I can easily imagine the two men talking, and listen to their calm voices as the afternoon sun slowly leaves the room and disappears behind the roofs of the city. They are not exactly friends, because neither one is particularly sociable, yet they are united by a vague familiarity, by a common air of decorum, though Ignacio Abel is younger, of course. They use the formal usted with each other, which is a relief to Moreno Villa now that almost everyone calls him Pepe or even Pepito, reinforcing the suspicion that he’s lost his youth without gaining respect.
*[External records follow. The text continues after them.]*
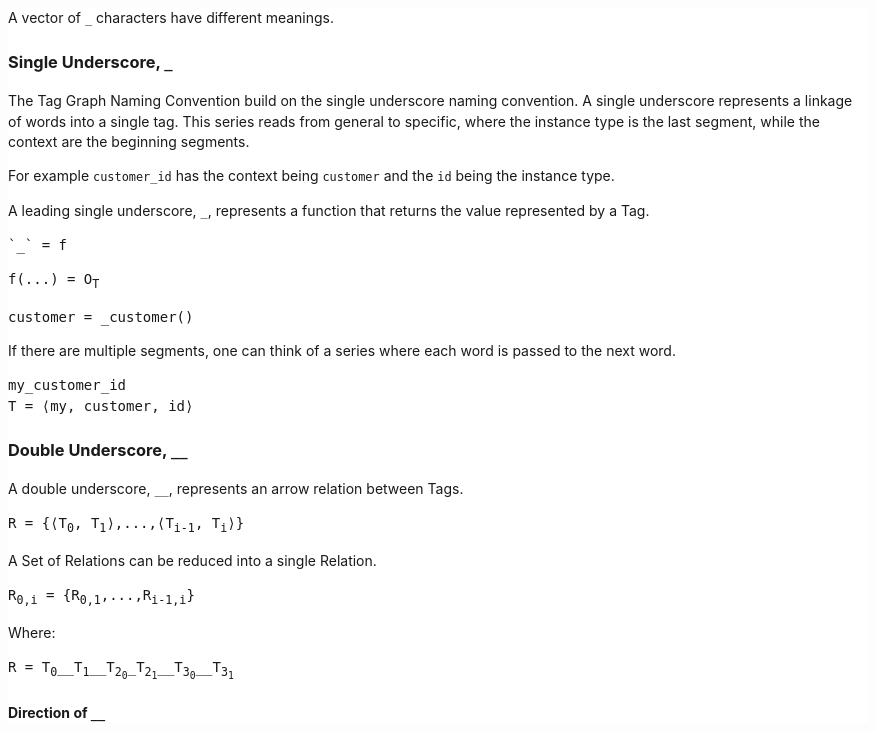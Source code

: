 A vector of `_` characters have different meanings.

### Single Underscore, `_`

The Tag Graph Naming Convention build on the single underscore naming convention.
A single underscore represents a linkage of words into a single tag.
This series reads from general to specific, where the instance type is the last segment,
	while the context are the beginning segments.
	
For example `customer_id` has the context being `customer` and the `id` being the instance type.

A leading single underscore, `_`, represents a function that returns the value represented by a Tag.

<pre>
`_` = f
</pre>

<pre>
f(...) = O<sub>T</sub>
</pre>

<pre>
customer = _customer()
</pre>

If there are multiple segments, one can think of a series where each word is passed to the next word.

<pre>
my_customer_id
T = ⟨my, customer, id⟩
</pre>


### Double Underscore, `__`

A double underscore, `__`, represents an arrow relation between Tags.

<pre>
R = &#123;⟨T<sub>0</sub>, T<sub>1</sub>⟩,...,⟨T<sub>i-1</sub>, T<sub>i</sub>⟩&#125;
</pre>

A Set of Relations can be reduced into a single Relation.

<pre>
R<sub>0,i</sub> = &#123;R<sub>0,1</sub>,...,R<sub>i-1,i</sub>&#125;
</pre>

Where:

<pre>
R = T<sub>0</sub>__T<sub>1</sub>__T<sub>2<sub>0</sub></sub>_T<sub>2<sub>1</sub></sub>__T<sub>3<sub>0</sub></sub>__T<sub>3<sub>1</sub></sub>
</pre>

#### Direction of `__`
He keeps comparing — he can’t help it — his rumpled, stained clothing to Abel’s suit; the tense, erect posture the other maintains in the upright chair as he spreads drawings and photos on the table to his own, old man’s carelessness in the easy chair that belonged to his father; his two more or less borrowed rooms to Ignacio Abel’s apartment in a new building in the Salamanca district, this father of two children whose work gives him a solid, undeniable place in the world.